Saved data entries
*** Block opens ***

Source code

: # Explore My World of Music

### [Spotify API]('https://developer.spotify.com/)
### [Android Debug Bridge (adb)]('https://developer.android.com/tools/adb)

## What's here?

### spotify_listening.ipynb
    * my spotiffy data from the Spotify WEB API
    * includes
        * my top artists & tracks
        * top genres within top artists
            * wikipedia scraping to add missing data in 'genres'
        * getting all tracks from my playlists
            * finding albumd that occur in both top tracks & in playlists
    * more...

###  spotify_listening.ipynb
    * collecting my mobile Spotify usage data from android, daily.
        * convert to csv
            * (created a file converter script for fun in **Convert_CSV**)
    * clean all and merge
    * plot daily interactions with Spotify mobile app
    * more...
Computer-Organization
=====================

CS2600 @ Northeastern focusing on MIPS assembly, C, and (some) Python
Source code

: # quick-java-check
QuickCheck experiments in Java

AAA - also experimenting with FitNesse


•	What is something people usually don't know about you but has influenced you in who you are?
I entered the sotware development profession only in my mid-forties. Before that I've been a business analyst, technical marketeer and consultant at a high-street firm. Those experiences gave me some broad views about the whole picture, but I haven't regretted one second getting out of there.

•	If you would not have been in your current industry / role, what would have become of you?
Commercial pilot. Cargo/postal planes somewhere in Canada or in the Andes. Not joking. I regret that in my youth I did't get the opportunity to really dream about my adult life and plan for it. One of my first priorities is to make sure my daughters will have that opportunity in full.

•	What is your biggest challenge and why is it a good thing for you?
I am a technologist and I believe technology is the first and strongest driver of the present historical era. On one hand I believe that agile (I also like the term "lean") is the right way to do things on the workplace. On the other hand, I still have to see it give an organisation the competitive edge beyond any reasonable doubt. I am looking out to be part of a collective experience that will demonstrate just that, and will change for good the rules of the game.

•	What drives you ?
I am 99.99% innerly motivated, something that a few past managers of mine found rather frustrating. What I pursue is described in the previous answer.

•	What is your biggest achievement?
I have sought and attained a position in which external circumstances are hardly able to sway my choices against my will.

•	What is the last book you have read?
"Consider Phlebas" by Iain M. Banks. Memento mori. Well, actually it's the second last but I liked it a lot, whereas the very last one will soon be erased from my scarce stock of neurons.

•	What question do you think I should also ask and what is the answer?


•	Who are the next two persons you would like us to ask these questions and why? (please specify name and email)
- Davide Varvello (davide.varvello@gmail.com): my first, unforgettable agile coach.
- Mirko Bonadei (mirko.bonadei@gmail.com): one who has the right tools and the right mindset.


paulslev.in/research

*** Block closes ***
*** Block opens ***

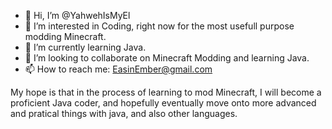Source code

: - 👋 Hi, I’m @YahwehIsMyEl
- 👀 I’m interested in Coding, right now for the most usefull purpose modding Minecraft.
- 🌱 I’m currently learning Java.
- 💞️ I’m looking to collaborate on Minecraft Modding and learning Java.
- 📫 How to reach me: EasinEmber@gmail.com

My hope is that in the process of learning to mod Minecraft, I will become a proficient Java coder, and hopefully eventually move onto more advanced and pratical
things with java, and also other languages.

*** Block closes ***

Description of the task: Filter the entries down to the lines containing "tracks". Copy each of those lines.

Task response:
        * my top artists & tracks
        * getting all tracks from my playlists
            * finding albumd that occur in both top tracks & in playlists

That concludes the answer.